To refuse acknowledgement of historical realities, so that one may promote artificial ideals only brings about delusion and damage to a society. Such a practice is even more problematic in a nation that required the deaths of over a million people in order to bring about the end of legally accepted human bondage. The descendants of the dead do not forget, and many of them still choose not to forgive.
One cannot simply put a smiley face over the wounds created by the COINTELPRO-sponsored slaughter of the Black Panther Party, or the vile and inhuman tortures of the Tuskegee syphilis project. While the U.S. government may have been spending billions of dollars on NASA, at the same time it was financing the brutal torture of more than 80,000 Vietnamese civilians, and executions of more than 25,000 of these individuals during the Phoenix Program. These events were all contemporary.

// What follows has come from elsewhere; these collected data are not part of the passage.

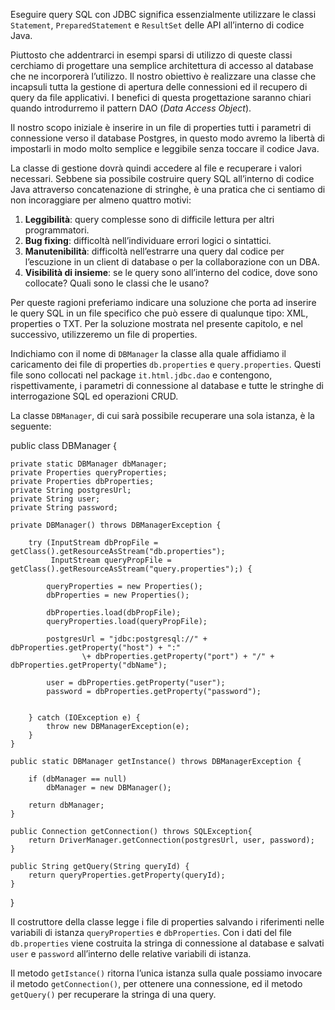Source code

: Eseguire query SQL con JDBC significa essenzialmente utilizzare le classi `Statement`, `PreparedStatement` e `ResultSet` delle API all’interno di codice Java.

Piuttosto che addentrarci in esempi sparsi di utilizzo di queste classi cerchiamo di progettare una semplice architettura di accesso al database che ne incorporerà l’utilizzo. Il nostro obiettivo è realizzare una classe che incapsuli tutta la gestione di apertura delle connessioni ed il recupero di query da file applicativi. I benefici di questa progettazione saranno chiari quando introdurremo il pattern DAO (_Data Access Object_).

Il nostro scopo iniziale è inserire in un file di properties tutti i parametri di connessione verso il database Postgres, in questo modo avremo la libertà di impostarli in modo molto semplice e leggibile senza toccare il codice Java.

La classe di gestione dovrà quindi accedere al file e recuperare i valori necessari. Sebbene sia possibile costruire query SQL all’interno di codice Java attraverso concatenazione di stringhe, è una pratica che ci sentiamo di non incoraggiare per almeno quattro motivi:

1.  **Leggibilità**: query complesse sono di difficile lettura per altri programmatori.
2.  **Bug fixing**: difficoltà nell’individuare errori logici o sintattici.
3.  **Manutenibilità**: difficoltà nell’estrarre una query dal codice per l’escuzione in un client di database o per la collaborazione con un DBA.
4.  **Visibilità di insieme**: se le query sono all’interno del codice, dove sono collocate? Quali sono le classi che le usano?

Per queste ragioni preferiamo indicare una soluzione che porta ad inserire le query SQL in un file specifico che può essere di qualunque tipo: XML, properties o TXT. Per la soluzione mostrata nel presente capitolo, e nel successivo, utilizzeremo un file di properties.

Indichiamo con il nome di `DBManager` la classe alla quale affidiamo il caricamento dei file di properties `db.properties` e `query.properties`. Questi file sono collocati nel package `it.html.jdbc.dao` e contengono, rispettivamente, i parametri di connessione al database e tutte le stringhe di interrogazione SQL ed operazioni CRUD.

La classe `DBManager`, di cui sarà possibile recuperare una sola istanza, è la seguente:

public class DBManager {

	private static DBManager dbManager;
	private Properties queryProperties;
	private Properties dbProperties;
	private String postgresUrl;
	private String user;
	private String password;

	private DBManager() throws DBManagerException {

		try (InputStream dbPropFile = getClass().getResourceAsStream("db.properties");
			 InputStream queryPropFile = getClass().getResourceAsStream("query.properties");) {
			
			queryProperties = new Properties();
			dbProperties = new Properties();
			
			dbProperties.load(dbPropFile);
			queryProperties.load(queryPropFile);

			postgresUrl = "jdbc:postgresql://" + dbProperties.getProperty("host") + ":"
					\+ dbProperties.getProperty("port") + "/" + dbProperties.getProperty("dbName");

			user = dbProperties.getProperty("user");
			password = dbProperties.getProperty("password");

			
		} catch (IOException e) {
			throw new DBManagerException(e);
		}
	}

	public static DBManager getInstance() throws DBManagerException {

		if (dbManager == null)
			dbManager = new DBManager();

		return dbManager;
	}

    public Connection getConnection() throws SQLException{
		return DriverManager.getConnection(postgresUrl, user, password);
    }

	public String getQuery(String queryId) {
		return queryProperties.getProperty(queryId);
	}

}

Il costruttore della classe legge i file di properties salvando i riferimenti nelle variabili di istanza `queryProperties` e `dbProperties`. Con i dati del file `db.properties` viene costruita la stringa di connessione al database e salvati `user` e `password` all’interno delle relative variabili di istanza.

Il metodo `getIstance()` ritorna l’unica istanza sulla quale possiamo invocare il metodo `getConnection()`, per ottenere una connessione, ed il metodo `getQuery()` per recuperare la stringa di una query.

The statistics and details of the operations conducted since 1973 are even more disturbing, and indicate a government with a continuous refusal to abide by its own laws and the Geneva Conventions… especially in regards to those of other nationalities and races. The one significant change in policy is that under the National Defense Authorization Act of 2012, the average American caucasion male is now subject to the same cruel and vicious extremes of the U.S. government as everyone else. Perhaps its time for caucasion males to start waking up.
OK, then my apologies for taking some of the comments personally. I still would like to consider the changes in our society since I was a boy in the early 1950s that have, in my mind, thrown off the yoke of racism in our society. I will do so in a column directly addressing this point. Thanks to everyone for reading and caring.
Michael,
This site doesn’t allow name calling, but I don’t see that here. What I see from Bernie is someone who is trying to make sense of your comments, asked a question about your agenda, and then wrote what it appears like to him… While perhaps edgy, I don’t see it as name-calling.

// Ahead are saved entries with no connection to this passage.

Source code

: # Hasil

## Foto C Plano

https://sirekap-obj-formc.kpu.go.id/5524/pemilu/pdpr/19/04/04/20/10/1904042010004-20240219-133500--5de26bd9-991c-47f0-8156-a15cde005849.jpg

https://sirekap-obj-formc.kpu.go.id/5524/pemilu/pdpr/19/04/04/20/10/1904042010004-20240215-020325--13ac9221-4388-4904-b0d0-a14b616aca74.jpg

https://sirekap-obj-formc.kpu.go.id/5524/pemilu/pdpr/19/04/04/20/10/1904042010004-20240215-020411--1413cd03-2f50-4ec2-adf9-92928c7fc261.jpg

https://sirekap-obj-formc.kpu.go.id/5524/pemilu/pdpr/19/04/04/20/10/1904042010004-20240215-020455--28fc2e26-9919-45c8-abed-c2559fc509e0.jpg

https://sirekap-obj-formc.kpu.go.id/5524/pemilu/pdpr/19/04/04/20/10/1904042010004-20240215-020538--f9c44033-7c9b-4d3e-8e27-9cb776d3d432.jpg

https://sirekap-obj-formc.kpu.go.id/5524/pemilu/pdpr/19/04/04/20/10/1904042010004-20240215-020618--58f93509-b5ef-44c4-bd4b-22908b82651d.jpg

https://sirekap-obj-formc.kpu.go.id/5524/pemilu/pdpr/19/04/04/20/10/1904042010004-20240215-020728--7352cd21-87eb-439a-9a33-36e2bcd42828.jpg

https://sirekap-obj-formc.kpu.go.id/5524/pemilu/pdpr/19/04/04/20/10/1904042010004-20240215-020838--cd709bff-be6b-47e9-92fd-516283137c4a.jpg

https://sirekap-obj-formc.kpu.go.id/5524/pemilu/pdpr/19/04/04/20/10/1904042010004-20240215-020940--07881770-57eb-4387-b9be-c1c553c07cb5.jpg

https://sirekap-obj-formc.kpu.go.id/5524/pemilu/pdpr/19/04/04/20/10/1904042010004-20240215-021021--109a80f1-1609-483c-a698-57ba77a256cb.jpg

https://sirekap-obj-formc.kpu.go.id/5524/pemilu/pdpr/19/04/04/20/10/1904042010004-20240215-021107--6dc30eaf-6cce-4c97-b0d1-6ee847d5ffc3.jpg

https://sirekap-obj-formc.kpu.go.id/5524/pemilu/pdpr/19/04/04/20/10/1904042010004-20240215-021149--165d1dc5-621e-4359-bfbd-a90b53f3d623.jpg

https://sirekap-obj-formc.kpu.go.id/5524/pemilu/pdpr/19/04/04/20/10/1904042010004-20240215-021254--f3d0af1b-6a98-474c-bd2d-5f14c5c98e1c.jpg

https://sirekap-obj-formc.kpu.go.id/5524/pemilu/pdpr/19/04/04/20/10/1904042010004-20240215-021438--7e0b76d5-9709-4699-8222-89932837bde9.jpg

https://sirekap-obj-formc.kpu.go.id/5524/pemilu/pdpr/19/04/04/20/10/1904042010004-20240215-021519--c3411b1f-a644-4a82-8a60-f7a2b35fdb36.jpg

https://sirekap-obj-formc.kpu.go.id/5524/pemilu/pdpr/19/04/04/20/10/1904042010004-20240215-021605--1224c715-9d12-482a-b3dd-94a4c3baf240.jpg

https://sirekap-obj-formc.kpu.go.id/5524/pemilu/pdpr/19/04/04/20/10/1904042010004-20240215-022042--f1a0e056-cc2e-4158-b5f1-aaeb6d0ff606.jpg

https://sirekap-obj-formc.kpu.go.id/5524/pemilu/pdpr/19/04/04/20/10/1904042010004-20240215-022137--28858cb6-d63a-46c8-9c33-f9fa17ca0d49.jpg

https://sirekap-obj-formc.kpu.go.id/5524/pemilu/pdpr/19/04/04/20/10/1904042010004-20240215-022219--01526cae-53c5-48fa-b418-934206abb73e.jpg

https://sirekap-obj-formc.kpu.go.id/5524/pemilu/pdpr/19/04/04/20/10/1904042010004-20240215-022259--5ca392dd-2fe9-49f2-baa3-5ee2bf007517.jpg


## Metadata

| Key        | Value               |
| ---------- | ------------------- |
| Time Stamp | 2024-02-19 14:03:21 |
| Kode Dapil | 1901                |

As for Durablebrad, all he accuses you of is endorsing a concept of “force feeding the concept of blind allegiance to an ideal.” Then he writes that such a concept is “how the Nazi Party rose to power,” but he doesn’t accuse you of supporting Nazi racism or being a Nazi.
That said, I do require comments to be respectful. Let’s tone it down a bit, everyone.

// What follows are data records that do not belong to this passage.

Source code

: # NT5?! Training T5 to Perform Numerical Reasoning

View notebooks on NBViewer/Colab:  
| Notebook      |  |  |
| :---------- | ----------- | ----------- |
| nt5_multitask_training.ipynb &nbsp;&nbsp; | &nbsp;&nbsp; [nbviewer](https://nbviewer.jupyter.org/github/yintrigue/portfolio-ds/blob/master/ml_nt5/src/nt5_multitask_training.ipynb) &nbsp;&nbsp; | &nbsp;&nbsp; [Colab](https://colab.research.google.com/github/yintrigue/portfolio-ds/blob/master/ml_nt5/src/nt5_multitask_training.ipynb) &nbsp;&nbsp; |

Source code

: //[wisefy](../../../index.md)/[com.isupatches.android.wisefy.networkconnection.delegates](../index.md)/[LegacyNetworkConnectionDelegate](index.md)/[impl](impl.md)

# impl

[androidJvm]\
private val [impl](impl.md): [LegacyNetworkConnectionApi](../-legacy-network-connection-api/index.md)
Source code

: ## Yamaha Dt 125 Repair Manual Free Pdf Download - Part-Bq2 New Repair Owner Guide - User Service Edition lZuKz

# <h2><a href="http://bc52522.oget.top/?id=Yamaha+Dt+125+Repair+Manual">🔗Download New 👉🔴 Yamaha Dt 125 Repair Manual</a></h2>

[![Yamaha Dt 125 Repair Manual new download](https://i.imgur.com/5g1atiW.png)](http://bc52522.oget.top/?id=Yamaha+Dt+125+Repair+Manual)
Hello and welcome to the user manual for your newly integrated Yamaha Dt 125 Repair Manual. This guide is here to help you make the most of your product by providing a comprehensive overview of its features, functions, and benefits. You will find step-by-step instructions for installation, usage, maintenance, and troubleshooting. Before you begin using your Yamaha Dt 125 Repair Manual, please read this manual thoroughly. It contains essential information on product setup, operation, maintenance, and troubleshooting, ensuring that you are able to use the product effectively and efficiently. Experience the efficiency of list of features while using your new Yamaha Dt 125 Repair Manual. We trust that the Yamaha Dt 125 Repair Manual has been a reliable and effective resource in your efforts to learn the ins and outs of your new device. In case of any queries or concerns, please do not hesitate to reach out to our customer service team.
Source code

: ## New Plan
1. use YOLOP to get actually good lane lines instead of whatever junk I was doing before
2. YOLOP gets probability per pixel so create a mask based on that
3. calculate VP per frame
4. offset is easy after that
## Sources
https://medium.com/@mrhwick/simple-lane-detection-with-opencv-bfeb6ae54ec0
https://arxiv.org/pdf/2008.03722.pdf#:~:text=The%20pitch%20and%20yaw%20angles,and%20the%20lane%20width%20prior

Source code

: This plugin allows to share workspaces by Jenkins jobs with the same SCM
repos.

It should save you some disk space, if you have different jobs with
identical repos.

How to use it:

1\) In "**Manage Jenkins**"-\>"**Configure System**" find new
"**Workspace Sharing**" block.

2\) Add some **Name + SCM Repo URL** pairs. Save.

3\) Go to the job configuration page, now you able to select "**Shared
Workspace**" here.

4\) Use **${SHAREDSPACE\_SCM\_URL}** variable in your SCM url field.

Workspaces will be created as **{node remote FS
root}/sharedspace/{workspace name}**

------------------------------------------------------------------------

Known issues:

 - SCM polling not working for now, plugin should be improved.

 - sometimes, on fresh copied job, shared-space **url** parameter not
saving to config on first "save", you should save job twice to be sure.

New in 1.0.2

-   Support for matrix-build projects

Heath – I accept disagreement with my opinions every week. Upon being challenged I backed up the opinion in that one sentence with a great quote from Dinesh D’Souza. I could have added more data, but it is an opinion piece really about the moon landing 43 years ago.
This site is allowing name calling and I find that reprehensible. Connecting me to the Nazi movement? I am the one saying our country stepped away from racism. The respondents instead have brought out the Nazi label. The Nazi regime was racist. America has moved past that point.
Bernie says, “…one begins to wonder why Mr. Swickard would make such a totally unsubstantiated and false assertion. What is his agenda, that he would make a claim that is completely and totally without a shred of truth? It reeks of the same despicable comments of those who deny the Holocaust, intended to plant the seeds of doubt in what is as clear a fact as daylight.”
Durablebrad says, “Force feeding the concept of blind allegiance to an ideal rather supporting the pursuit of critical thought based upon the examination of all evidence available, is precisely how the Nazi Party rose to power in the first half of the 20th century. In my opinion, it would appear that Mr. Swickard endorses the former process from the tone his comments.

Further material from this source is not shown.